→ **Work to complete**: Reproduce the listing below exactly, from its first line down to and including the line with "On the module".
═════ Study material
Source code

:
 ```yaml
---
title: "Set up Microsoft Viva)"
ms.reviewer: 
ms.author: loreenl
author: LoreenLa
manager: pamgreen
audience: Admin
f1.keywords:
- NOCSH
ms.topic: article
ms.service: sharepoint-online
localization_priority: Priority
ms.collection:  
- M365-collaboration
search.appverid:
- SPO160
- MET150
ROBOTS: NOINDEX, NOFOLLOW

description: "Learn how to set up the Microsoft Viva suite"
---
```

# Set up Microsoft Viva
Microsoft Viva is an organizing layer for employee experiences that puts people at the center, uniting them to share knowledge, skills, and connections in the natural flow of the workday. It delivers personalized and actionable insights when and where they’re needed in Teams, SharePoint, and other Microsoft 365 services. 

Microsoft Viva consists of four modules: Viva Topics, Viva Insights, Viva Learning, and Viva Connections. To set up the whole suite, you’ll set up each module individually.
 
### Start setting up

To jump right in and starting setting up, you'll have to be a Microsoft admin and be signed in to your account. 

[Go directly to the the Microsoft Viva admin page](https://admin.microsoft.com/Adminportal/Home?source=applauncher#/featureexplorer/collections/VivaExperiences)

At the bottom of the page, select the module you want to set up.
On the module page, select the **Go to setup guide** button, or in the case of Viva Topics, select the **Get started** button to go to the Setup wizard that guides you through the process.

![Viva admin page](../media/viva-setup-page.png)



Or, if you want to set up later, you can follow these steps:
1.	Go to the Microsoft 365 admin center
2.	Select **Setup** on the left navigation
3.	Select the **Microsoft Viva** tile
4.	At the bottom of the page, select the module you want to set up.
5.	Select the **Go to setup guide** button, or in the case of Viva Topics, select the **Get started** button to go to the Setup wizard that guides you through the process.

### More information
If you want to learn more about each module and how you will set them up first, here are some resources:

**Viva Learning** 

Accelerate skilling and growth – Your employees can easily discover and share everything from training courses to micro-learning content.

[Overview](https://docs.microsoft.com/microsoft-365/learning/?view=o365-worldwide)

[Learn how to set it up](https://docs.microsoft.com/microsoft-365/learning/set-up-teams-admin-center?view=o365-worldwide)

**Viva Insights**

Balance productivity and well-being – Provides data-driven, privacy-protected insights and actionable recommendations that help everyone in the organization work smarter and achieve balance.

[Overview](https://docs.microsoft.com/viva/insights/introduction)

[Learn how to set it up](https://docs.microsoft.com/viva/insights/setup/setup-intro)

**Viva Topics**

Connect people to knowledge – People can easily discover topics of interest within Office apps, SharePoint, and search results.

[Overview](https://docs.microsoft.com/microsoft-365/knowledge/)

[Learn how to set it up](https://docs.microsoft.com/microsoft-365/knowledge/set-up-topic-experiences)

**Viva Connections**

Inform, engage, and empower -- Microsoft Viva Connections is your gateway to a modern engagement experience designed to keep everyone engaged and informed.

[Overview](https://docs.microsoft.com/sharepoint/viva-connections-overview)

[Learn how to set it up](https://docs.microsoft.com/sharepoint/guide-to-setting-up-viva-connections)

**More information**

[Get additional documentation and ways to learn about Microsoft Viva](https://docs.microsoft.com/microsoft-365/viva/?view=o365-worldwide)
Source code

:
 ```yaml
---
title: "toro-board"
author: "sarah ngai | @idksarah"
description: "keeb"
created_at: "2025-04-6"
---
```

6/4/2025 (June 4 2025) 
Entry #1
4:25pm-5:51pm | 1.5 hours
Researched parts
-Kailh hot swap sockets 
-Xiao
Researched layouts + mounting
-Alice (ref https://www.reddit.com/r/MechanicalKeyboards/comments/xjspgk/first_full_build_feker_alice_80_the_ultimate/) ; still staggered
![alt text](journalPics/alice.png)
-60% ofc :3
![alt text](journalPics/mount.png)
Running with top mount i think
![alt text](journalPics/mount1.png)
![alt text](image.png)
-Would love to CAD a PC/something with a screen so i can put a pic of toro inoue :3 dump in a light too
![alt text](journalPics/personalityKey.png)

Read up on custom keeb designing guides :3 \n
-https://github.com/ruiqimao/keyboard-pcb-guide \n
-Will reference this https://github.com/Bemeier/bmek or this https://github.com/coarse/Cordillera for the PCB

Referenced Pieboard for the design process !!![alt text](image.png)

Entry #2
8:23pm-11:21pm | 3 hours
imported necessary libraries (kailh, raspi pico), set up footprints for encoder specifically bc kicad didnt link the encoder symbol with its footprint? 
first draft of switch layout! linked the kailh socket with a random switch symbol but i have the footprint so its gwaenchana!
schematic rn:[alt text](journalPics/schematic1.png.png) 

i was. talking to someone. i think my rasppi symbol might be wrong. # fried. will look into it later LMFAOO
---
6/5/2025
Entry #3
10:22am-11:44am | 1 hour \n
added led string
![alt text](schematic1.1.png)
══════════
→ **Answer to this problem**:
Source code

:
 ```yaml
---
title: "Set up Microsoft Viva)"
ms.reviewer: 
ms.author: loreenl
author: LoreenLa
manager: pamgreen
audience: Admin
f1.keywords:
- NOCSH
ms.topic: article
ms.service: sharepoint-online
localization_priority: Priority
ms.collection:  
- M365-collaboration
search.appverid:
- SPO160
- MET150
ROBOTS: NOINDEX, NOFOLLOW

description: "Learn how to set up the Microsoft Viva suite"
---
```

# Set up Microsoft Viva
Microsoft Viva is an organizing layer for employee experiences that puts people at the center, uniting them to share knowledge, skills, and connections in the natural flow of the workday. It delivers personalized and actionable insights when and where they’re needed in Teams, SharePoint, and other Microsoft 365 services. 

Microsoft Viva consists of four modules: Viva Topics, Viva Insights, Viva Learning, and Viva Connections. To set up the whole suite, you’ll set up each module individually.
 
### Start setting up

To jump right in and starting setting up, you'll have to be a Microsoft admin and be signed in to your account. 

[Go directly to the the Microsoft Viva admin page](https://admin.microsoft.com/Adminportal/Home?source=applauncher#/featureexplorer/collections/VivaExperiences)

At the bottom of the page, select the module you want to set up.
On the module page, select the **Go to setup guide** button, or in the case of Viva Topics, select the **Get started** button to go to the Setup wizard that guides you through the process.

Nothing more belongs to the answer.